▼▼▼

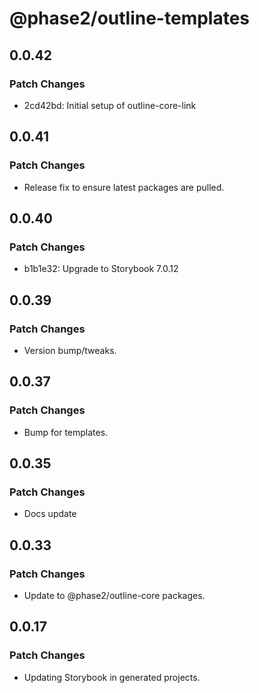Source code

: # @phase2/outline-templates

## 0.0.42

### Patch Changes

- 2cd42bd: Initial setup of outline-core-link

## 0.0.41

### Patch Changes

- Release fix to ensure latest packages are pulled.

## 0.0.40

### Patch Changes

- b1b1e32: Upgrade to Storybook 7.0.12

## 0.0.39

### Patch Changes

- Version bump/tweaks.

## 0.0.37

### Patch Changes

- Bump for templates.

## 0.0.35

### Patch Changes

- Docs update

## 0.0.33

### Patch Changes

- Update to @phase2/outline-core packages.

## 0.0.17

### Patch Changes

- Updating Storybook in generated projects.
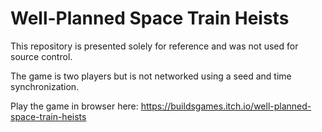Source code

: # Well-Planned Space Train Heists
 This repository is presented solely for reference and was not used for source control.

 The game is two players but is not networked using a seed and time synchronization.

Play the game in browser here:
 https://buildsgames.itch.io/well-planned-space-train-heists
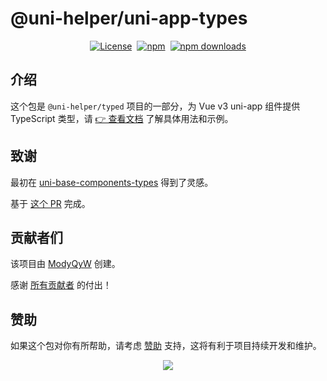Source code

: # @uni-helper/uni-app-types

<div style="display: flex; justify-content: center; align-items: center; gap: 8px;">
  <a href="https://github.com/uni-helper/typed/blob/main/LICENSE">
    <img src="https://img.shields.io/github/license/uni-helper/typed?style=for-the-badge" alt="License" />
  </a>
  <a href="https://www.npmjs.com/package/@uni-helper/uni-app-types">
    <img src="https://img.shields.io/npm/v/%40uni-helper%2Funi-app-types?style=for-the-badge" alt="npm" />
  </a>
  <a href="https://www.npmjs.com/package/@uni-helper/uni-app-types">
    <img src="https://img.shields.io/npm/dm/%40uni-helper%2Funi-app-types?style=for-the-badge" alt="npm downloads" />
  </a>
</div>

## 介绍

这个包是 `@uni-helper/typed` 项目的一部分，为 Vue v3 uni-app 组件提供 TypeScript 类型，请 [👉 查看文档](https://uni-typed.netlify.app/) 了解具体用法和示例。

## 致谢

最初在 [uni-base-components-types](https://github.com/satrong/uni-base-components-types) 得到了灵感。

基于 [这个 PR](https://github.com/satrong/uni-base-components-types/pull/5) 完成。

## 贡献者们

该项目由 [ModyQyW](https://github.com/ModyQyW) 创建。

感谢 [所有贡献者](https://github.com/uni-helper/typed/graphs/contributors) 的付出！

## 赞助

如果这个包对你有所帮助，请考虑 [赞助](https://github.com/ModyQyW/sponsors) 支持，这将有利于项目持续开发和维护。

<p align="center">
  <a href="https://cdn.jsdelivr.net/gh/ModyQyW/sponsors/sponsorkit/sponsors.svg">
    <img src="https://cdn.jsdelivr.net/gh/ModyQyW/sponsors/sponsorkit/sponsors.svg"/>
  </a>
</p>
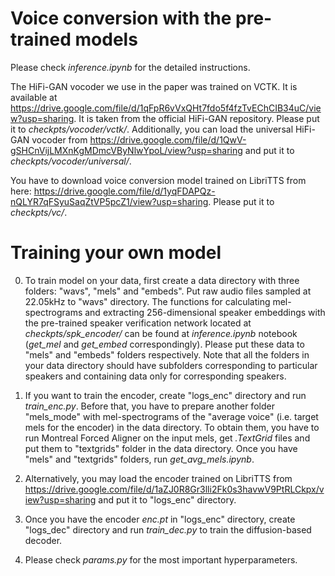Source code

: # Voice conversion with the pre-trained models

Please check *inference.ipynb* for the detailed instructions.

The HiFi-GAN vocoder we use in the paper was trained on VCTK. It is available at https://drive.google.com/file/d/1qFpR6vVxQHt7fdo5f4fzTvEChCIB34uC/view?usp=sharing. It is taken from the official HiFi-GAN repository. Please put it to *checkpts/vocoder/vctk/*. Additionally, you can load the universal HiFi-GAN vocoder from https://drive.google.com/file/d/1QwV-gSHCnVijLMXnKgMDmcVByNlwYpoL/view?usp=sharing and put it to *checkpts/vocoder/universal/*.

You have to download voice conversion model trained on LibriTTS from here: https://drive.google.com/file/d/1yqFDAPQz-nQLYR7qFSyuSaqZtVP5pcZ1/view?usp=sharing. Please put it to *checkpts/vc/*.

# Training your own model

0. To train model on your data, first create a data directory with three folders: "wavs", "mels" and "embeds". Put raw audio files sampled at 22.05kHz to "wavs" directory. The functions for calculating mel-spectrograms and extracting 256-dimensional speaker embeddings with the pre-trained speaker verification network located at *checkpts/spk_encoder/* can be found at *inference.ipynb* notebook (*get_mel* and *get_embed* correspondingly). Please put these data to "mels" and "embeds" folders respectively. Note that all the folders in your data directory should have subfolders corresponding to particular speakers and containing data only for corresponding speakers.

1. If you want to train the encoder, create "logs_enc" directory and run *train_enc.py*. Before that, you have to prepare another folder "mels_mode" with mel-spectrograms of the "average voice" (i.e. target mels for the encoder) in the data directory. To obtain them, you have to run Montreal Forced Aligner on the input mels, get *.TextGrid* files and put them to "textgrids" folder in the data directory. Once you have "mels" and "textgrids" folders, run *get_avg_mels.ipynb*.

2. Alternatively, you may load the encoder trained on LibriTTS from https://drive.google.com/file/d/1aZJ0R8Gr3lli2Fk0s3havwV9PtRLCkpx/view?usp=sharing and put it to "logs_enc" directory.

3. Once you have the encoder *enc.pt* in "logs_enc" directory, create "logs_dec" directory and run *train_dec.py* to train the diffusion-based decoder.

4. Please check *params.py* for the most important hyperparameters.

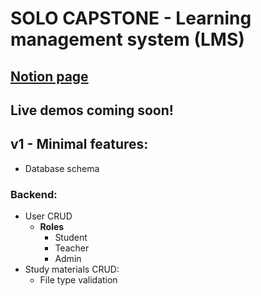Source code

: # SOLO CAPSTONE - Learning management system (LMS)
## [Notion page](https://www.notion.so/lidiakovac/SOLO-CAPSTONE-60bd6b2e4a254a6a8e5025db83966905)

## Live demos coming soon! 

## v1 - Minimal features: 
- Database schema
### Backend: 
- User CRUD 
   - **Roles** 
      - Student
      - Teacher
      - Admin
- Study materials CRUD: 
  - File type validation
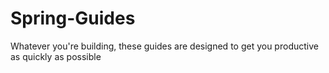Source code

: # Spring-Guides
Whatever you're building, these guides are designed to get you productive as quickly as possible
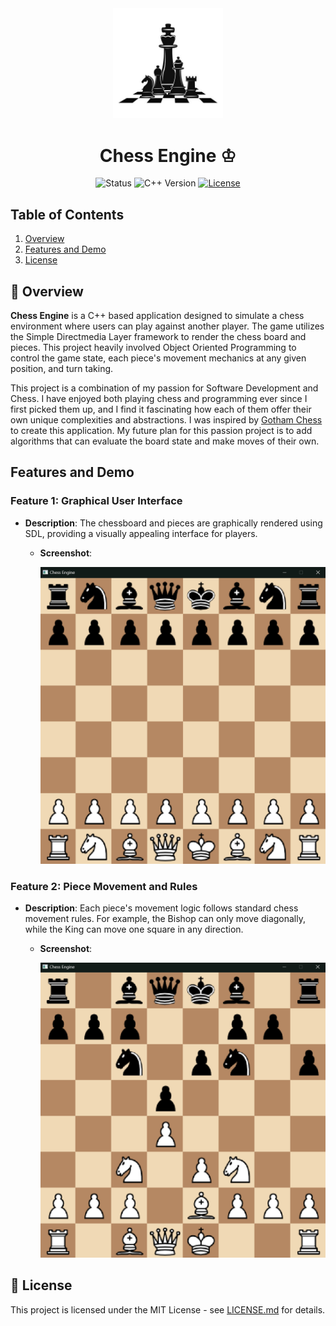 <div align="center">
    <img width=35% src="./media/logo.jpg">
    <h1>Chess Engine ♔</h1>
    <img alt="Status" src="https://img.shields.io/badge/Status-Development-red">
    <img alt="C++ Version" src="https://img.shields.io/badge/C++-v11-blue">
    <a href="https://opensource.org/licenses/MIT">
        <img alt="License" src="https://img.shields.io/badge/License-MIT-blue.svg">
    </a>
</div>

## Table of Contents

1. [Overview](#-overview)
2. [Features and Demo](#features-and-demo)
3. [License](#-license)

## 🌟 Overview

**Chess Engine** is a C++ based application designed to simulate a chess environment where users can play against another player. The game utilizes the Simple Directmedia Layer framework to render the chess board and pieces. This project heavily involved Object Oriented Programming to control the game state, each piece's movement mechanics at any given position, and turn taking.

This project is a combination of my passion for Software Development and Chess. I have enjoyed both playing chess and programming ever since I first picked them up, and I find it fascinating how each of them offer their own unique complexities and abstractions. I was inspired by [Gotham Chess](https://youtube.com/gothamchess) to create this application. My future plan for this passion project is to add algorithms that can evaluate the board state and make moves of their own.

## **Features and Demo**

### Feature 1: Graphical User Interface

- **Description**: The chessboard and pieces are graphically rendered using SDL, providing a visually appealing interface for players.

  - **Screenshot**:

    ![Feature 1 Screenshot](./media/feature1.png)

### Feature 2: Piece Movement and Rules

- **Description**: Each piece's movement logic follows standard chess movement rules. For example, the Bishop can only move diagonally, while the King can move one square in any direction.

  - **Screenshot**:

    ![Feature 2 Screenshot](./media/feature2.png)

## 📄 License

This project is licensed under the MIT License - see [LICENSE.md](LICENSE.md) for details.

▲▲▲

■ EXERCISE DIRECTIONS: Write out every line of the preceding listing that contains "href".

■ FINAL ANSWER:
  <a href="https://github.com/uni-helper/typed/blob/main/LICENSE">
  <a href="https://www.npmjs.com/package/@uni-helper/uni-app-types">
  <a href="https://www.npmjs.com/package/@uni-helper/uni-app-types">
  <a href="https://cdn.jsdelivr.net/gh/ModyQyW/sponsors/sponsorkit/sponsors.svg">
    <a href="https://opensource.org/licenses/MIT">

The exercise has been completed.